• **WHAT YOU WILL DO**:
Report every line from the following entries that contains the string "queue".
MATERIALS PROVIDED START
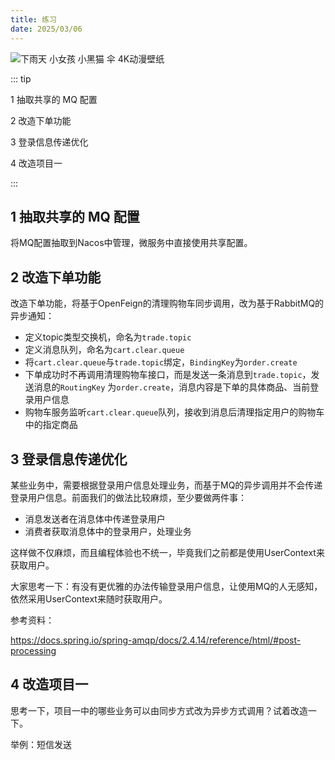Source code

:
 ```yaml
---
title: 练习
date: 2025/03/06
---
```


![下雨天 小女孩 小黑猫 伞 4K动漫壁纸](https://bizhi1.com/wp-content/uploads/2024/11/%E4%B8%8B%E9%9B%A8%E5%A4%A9-%E5%B0%8F%E5%A5%B3%E5%AD%A9-%E5%B0%8F%E9%BB%91%E7%8C%AB-%C9%A1-4K%E5%8A%A8%E6%BC%AB%E5%A3%81%E7%BA%B83840x2160.jpg)

::: tip

1 抽取共享的 MQ 配置

2 改造下单功能

3 登录信息传递优化

4 改造项目一

:::

## 1 抽取共享的 MQ 配置

将MQ配置抽取到Nacos中管理，微服务中直接使用共享配置。





## 2 改造下单功能

改造下单功能，将基于OpenFeign的清理购物车同步调用，改为基于RabbitMQ的异步通知：

- 定义topic类型交换机，命名为`trade.topic`
- 定义消息队列，命名为`cart.clear.queue`
- 将`cart.clear.queue`与`trade.topic`绑定，`BindingKey`为`order.create`
- 下单成功时不再调用清理购物车接口，而是发送一条消息到`trade.topic`，发送消息的`RoutingKey`  为`order.create`，消息内容是下单的具体商品、当前登录用户信息
- 购物车服务监听`cart.clear.queue`队列，接收到消息后清理指定用户的购物车中的指定商品





## 3 登录信息传递优化

某些业务中，需要根据登录用户信息处理业务，而基于MQ的异步调用并不会传递登录用户信息。前面我们的做法比较麻烦，至少要做两件事：

- 消息发送者在消息体中传递登录用户
- 消费者获取消息体中的登录用户，处理业务

这样做不仅麻烦，而且编程体验也不统一，毕竟我们之前都是使用UserContext来获取用户。

大家思考一下：有没有更优雅的办法传输登录用户信息，让使用MQ的人无感知，依然采用UserContext来随时获取用户。

参考资料：

https://docs.spring.io/spring-amqp/docs/2.4.14/reference/html/#post-processing





## 4 改造项目一

思考一下，项目一中的哪些业务可以由同步方式改为异步方式调用？试着改造一下。

举例：短信发送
MATERIALS PROVIDED END
• **RESULT**:
- 定义消息队列，命名为`cart.clear.queue`
- 将`cart.clear.queue`与`trade.topic`绑定，`BindingKey`为`order.create`
- 购物车服务监听`cart.clear.queue`队列，接收到消息后清理指定用户的购物车中的指定商品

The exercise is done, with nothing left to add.